The Neptun Deep project in the Black Sea is unique in the world and highly beneficial for the countries in the region as well as for Europe as a whole. The natural gas to be extracted by OMV Petrom and Romgaz considerably increases security of supply, comes at a lower cost because of its proximity and has the best sustainability profile in terms of associated CO2 emissions.

Franck Neel, Member of the Executive Board responsible for Gas and Energy at OMV Petrom, made a strong plea for the Neptun Deep project in the Black Sea on the occasion of the “Gas Forum: from monopoly to free market”, recently organised by the Ministry of Energy of the Republic of Moldova.

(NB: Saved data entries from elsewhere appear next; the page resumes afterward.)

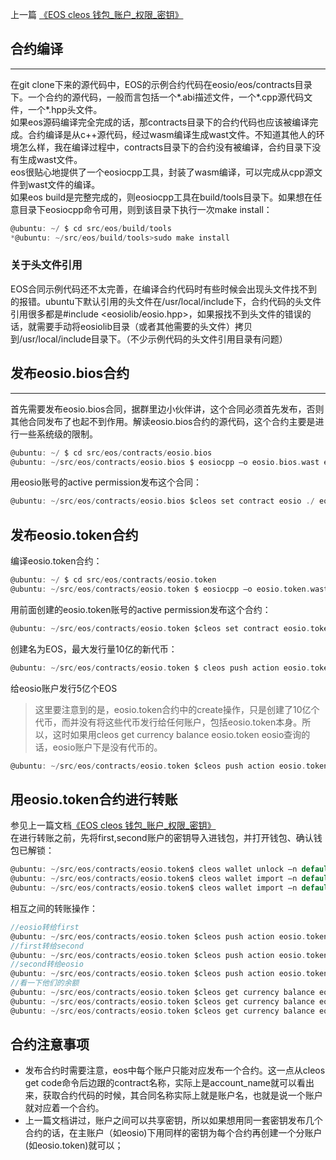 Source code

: 上一篇 [《EOS cleos 钱包_账户_权限_密钥》](https://github.com/durongzheng/documents/blob/master/EOS%20cleos%20%E9%92%B1%E5%8C%85_%E8%B4%A6%E6%88%B7_%E6%9D%83%E9%99%90_%E5%AF%86%E9%92%A5_%E6%93%8D%E4%BD%9C%E5%91%BD%E4%BB%A4.md)
## 合约编译
----------
在git clone下来的源代码中，EOS的示例合约代码在eosio/eos/contracts目录下。一个合约的源代码，一般而言包括一个*.abi描述文件，一个*.cpp源代码文件，一个*.hpp头文件。<br>
如果eos源码编译完全完成的话，那contracts目录下的合约代码也应该被编译完成。合约编译是从c++源代码，经过wasm编译生成wast文件。不知道其他人的环境怎么样，我在编译过程中，contracts目录下的合约没有被编译，合约目录下没有生成wast文件。<br>
eos很贴心地提供了一个eosiocpp工具，封装了wasm编译，可以完成从cpp源文件到wast文件的编译。<br>
如果eos build是完整完成的，则eosiocpp工具在build/tools目录下。如果想在任意目录下eosiocpp命令可用，则到该目录下执行一次make install：
```c
@ubuntu: ~/ $ cd src/eos/build/tools
*@ubuntu: ~/src/eos/build/tools>sudo make install
```
### 关于头文件引用
EOS合同示例代码还不太完善，在编译合约代码时有些时候会出现头文件找不到的报错。ubuntu下默认引用的头文件在/usr/local/include下，合约代码的头文件引用很多都是#include <eosiolib/eosio.hpp>，如果报找不到头文件的错误的话，就需要手动将eosiolib目录（或者其他需要的头文件）拷贝到/usr/local/include目录下。（不少示例代码的头文件引用目录有问题）
## 发布eosio.bios合约
--------------------
首先需要发布eosio.bios合同，据群里边小伙伴讲，这个合同必须首先发布，否则其他合同发布了也起不到作用。解读eosio.bios合约的源代码，这个合约主要是进行一些系统级的限制。<br>
```c
@ubuntu: ~/ $ cd src/eos/contracts/eosio.bios
@ubuntu: ~/src/eos/contracts/eosio.bios $ eosiocpp –o eosio.bios.wast eosio.bios.cpp
```
用eosio账号的active permission发布这个合同：
```c
@ubuntu: ~/src/eos/contracts/eosio.bios $cleos set contract eosio ./ eosio.bios.wast eosio.bios.abi –p eosio@active
```
## 发布eosio.token合约
编译eosio.token合约：
```c
@ubuntu: ~/ $ cd src/eos/contracts/eosio.token
@ubuntu: ~/src/eos/contracts/eosio.token $ eosiocpp –o eosio.token.wast eosio.token.cpp
```
用前面创建的eosio.token账号的active permission发布这个合约：
```c
@ubuntu: ~/src/eos/contracts/eosio.token $cleos set contract eosio.token ./ eosio.token.wast eosio.token.abi –p eosio.token@active
```
创建名为EOS，最大发行量10亿的新代币：
```c
@ubuntu: ~/src/eos/contracts/eosio.token $ cleos push action eosio.token create '["eosio","1000000000.000 EOS",0,0,0]' -p eosio.token
```
给eosio账户发行5亿个EOS
> 这里要注意到的是，eosio.token合约中的create操作，只是创建了10亿个代币，而并没有将这些代币发行给任何账户，包括eosio.token本身。所以，这时如果用cleos get currency balance eosio.token eosio查询的话，eosio账户下是没有代币的。<br>
```c
@ubuntu: ~/src/eos/contracts/eosio.token $cleos push action eosio.token issue '["first","500000000 EOS","first issue"]' -p eosio.token
```
## 用eosio.token合约进行转账
参见上一篇文档[《EOS cleos 钱包_账户_权限_密钥》](https://github.com/durongzheng/documents/blob/master/EOS%20cleos%20%E9%92%B1%E5%8C%85_%E8%B4%A6%E6%88%B7_%E6%9D%83%E9%99%90_%E5%AF%86%E9%92%A5_%E6%93%8D%E4%BD%9C%E5%91%BD%E4%BB%A4.md)<br>
在进行转账之前，先将first,second账户的密钥导入进钱包，并打开钱包、确认钱包已解锁：
```c
@ubuntu: ~/src/eos/contracts/eosio.token$ cleos wallet unlock –n default –-password PW5K8VKeMvc1irxsjpkY3GsaNWNDHhidWrNrWjXZe2RibSujN3xNp
@ubuntu: ~/src/eos/contracts/eosio.token$ cleos wallet import –n default 5JCKpi97Euq3UQ2aW4XFtofHMEGnzkAmsbhrZJbdnUXANQR6ACS
@ubuntu: ~/src/eos/contracts/eosio.token$ cleos wallet import –n default 5KPCXXsKT485tZpkmmNZNHfobBCzYufJ8EqFt156Zi5c69kCc8N
```
相互之间的转账操作：
```c
//eosio转给first
@ubuntu: ~/src/eos/contracts/eosio.token $cleos push action eosio.token transfer '["eosio","first","10000 EOS","fee"]' -p eosio
//first转给second
@ubuntu: ~/src/eos/contracts/eosio.token $cleos push action eosio.token transfer '["first","second","1000 EOS","fee"]' -p first
//second转给eosio
@ubuntu: ~/src/eos/contracts/eosio.token $cleos push action eosio.token transfer '["second","eosio","50 EOS","fee"]' -p second
//看一下他们的余额
@ubuntu: ~/src/eos/contracts/eosio.token $cleos get currency balance eosio.token eosio EOS
@ubuntu: ~/src/eos/contracts/eosio.token $cleos get currency balance eosio.token first EOS
@ubuntu: ~/src/eos/contracts/eosio.token $cleos get currency balance eosio.token second EOS
```
## 合约注意事项
* 发布合约时需要注意，eos中每个账户只能对应发布一个合约。这一点从cleos get code命令后边跟的contract名称，实际上是account_name就可以看出来，获取合约代码的时候，其合同名称实际上就是账户名，也就是说一个账户就对应着一个合约。<br>
* 上一篇文档讲过，账户之间可以共享密钥，所以如果想用同一套密钥发布几个合约的话，在主账户（如eosio)下用同样的密钥为每个合约再创建一个分账户(如eosio.token)就可以；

Black Sea gas is the most sustainable gas in the world, with a CO2 content per barrel of oil equivalent of 4 kg CO2/boe, a level unique in the world, said Franck Neel. This level “is half that of North Sea gas, which is used in Europe”. From this perspective, he urged a sensible approach including by environmental organisations. If there is one source of natural gas that should be promoted for continued European use, it is natural gas from the Black Sea. Neither Norwegian, American nor Russian gas compares to the gas that will be extracted from the Black Sea in terms of low carbon impact.

In this context, Franck Neel stressed that the European Union must avoid directives or regulations for the energy transition that would mean applying punitive regimes to local gas production. “These would make us less competitive with other players because we would be forced to pay taxes or other contributions that they are not obliged to cover. We are not afraid of competition, but give us fair rules so we can compete in the market,” explained Franck Neel.

Romania’s tax regime is functional as far as the offshore sector is concerned, he added, and the proof is that investors are present and working in the Black Sea. This is not at all the case in the onshore sector, where rules discourage investment.